──────── Material for the task ────────
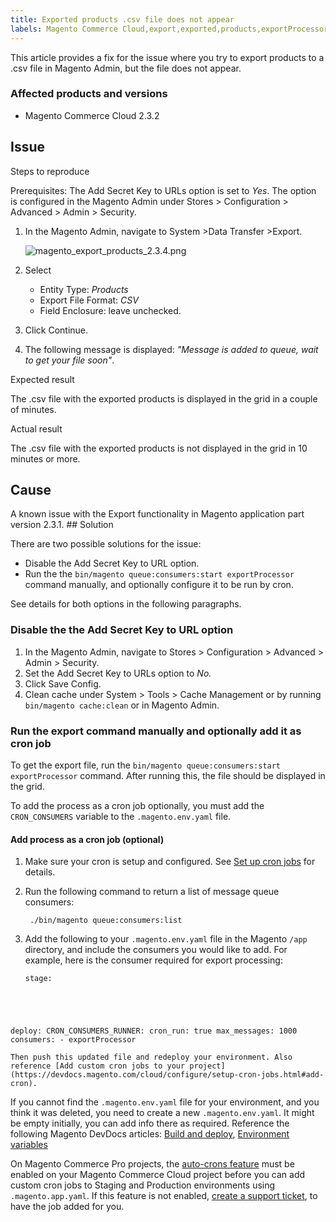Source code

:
 ```yaml
---
title: Exported products .csv file does not appear 
labels: Magento Commerce Cloud,export,exported,products,exportProcessor,how to,2.3.2,csv file
---
```


This article provides a fix for the issue where you try to export products to a .csv file in Magento Admin, but the file does not appear.

### Affected products and versions

* Magento Commerce Cloud 2.3.2

## Issue

Steps to reproduce

Prerequisites: The Add Secret Key to URLs option is set to _Yes_. The option is configured in the Magento Admin under Stores > Configuration > Advanced > Admin > Security.

1. In the Magento Admin, navigate to System >Data Transfer >Export.   
      
    ![magento_export_products_2.3.4.png](https://support.magento.com/hc/article_attachments/360085657731/magento_export_products_2.3.4.png)  
      
    
1. Select
    
    * Entity Type: _Products_
    * Export File Format: _CSV_
    * Field Enclosure: leave unchecked. 
    
    
    
1. Click Continue.
1. The following message is displayed: _"Message is added to queue, wait to get your file soon"_.

Expected result

The .csv file with the exported products is displayed in the grid in a couple of minutes.

Actual result

The .csv file with the exported products is not displayed in the grid in 10 minutes or more.

## Cause

A known issue with the Export functionality in Magento application part version 2.3.1. ## Solution

There are two possible solutions for the issue:

* Disable the Add Secret Key to URL option. 
* Run the the `` bin/magento queue:consumers:start exportProcessor `` command manually, and optionally configure it to be run by cron.

See details for both options in the following paragraphs. 

### Disable the the Add Secret Key to URL option

1. In the Magento Admin, navigate to Stores > Configuration > Advanced > Admin > Security.
1. Set the Add Secret Key to URLs option to _No._
1. Click Save Config. 
1. Clean cache under System > Tools > Cache Management or by running <code class="language-bash">bin/magento cache:clean</code> or in Magento Admin.

### Run the export command manually and optionally add it as cron job

To get the export file, run the `` bin/magento queue:consumers:start exportProcessor `` command. After running this, the file should be displayed in the grid.

 

To add the process as a cron job optionally, you must add the `` CRON_CONSUMERS `` variable to the `` .magento.env.yaml `` file.

#### Add process as a cron job (optional)

1. Make sure your cron is setup and configured. See [Set up cron jobs](https://devdocs.magento.com/guides/v2.3/cloud/configure/setup-cron-jobs.html) for details.
1. Run the following command to return a list of message queue consumers:
    
        ./bin/magento queue:consumers:list
    
    
1. Add the following to your `` .magento.env.yaml `` file in the Magento `` /app `` directory, and include the consumers you would like to add. For example, here is the consumer required for export processing:
    
    <pre><code class="language-yaml">stage:
  deploy:
    CRON_CONSUMERS_RUNNER:
      cron_run: true
      max_messages: 1000
      consumers:
        - exportProcessor
</code></pre>
    
    Then push this updated file and redeploy your environment. Also reference [Add custom cron jobs to your project](https://devdocs.magento.com/cloud/configure/setup-cron-jobs.html#add-cron).

<p class="info">If you cannot find the <code>.magento.env.yaml</code> file for your environment, and you think it was deleted, you need to create a new <code>.magento.env.yaml</code>. It might be empty initially, you can add info there as required. Reference the following Magento DevDocs articles: <a href="https://devdocs.magento.com/cloud/project/magento-env-yaml.html">Build and deploy</a>, <a href="https://devdocs.magento.com/cloud/env/variables-intro.html">Environment variables</a></p>

<p class="info">On Magento Commerce Pro projects, the <a href="https://devdocs.magento.com/guides/v2.3/cloud/configure/setup-cron-jobs.html#verify-cron-configuration-on-pro-projects">auto-crons feature</a> must be enabled on your Magento Commerce Cloud project before you can add custom cron jobs to Staging and Production environments using <code>.magento.app.yaml</code>. If this feature is not enabled, <a href="https://support.magento.com/hc/en-us/articles/360019088251-Submit-a-support-ticket">create a support ticket</a>, to have the job added for you.</p>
────────
## Instructions for the task
What you give back must be exactly the lines from the opening line of the entries through the line holding "Steps to reproduce", with no pictures.

## Completed exercise
Source code

:
 ```yaml
---
title: Exported products .csv file does not appear 
labels: Magento Commerce Cloud,export,exported,products,exportProcessor,how to,2.3.2,csv file
---
```


This article provides a fix for the issue where you try to export products to a .csv file in Magento Admin, but the file does not appear.

### Affected products and versions

* Magento Commerce Cloud 2.3.2

## Issue

Steps to reproduce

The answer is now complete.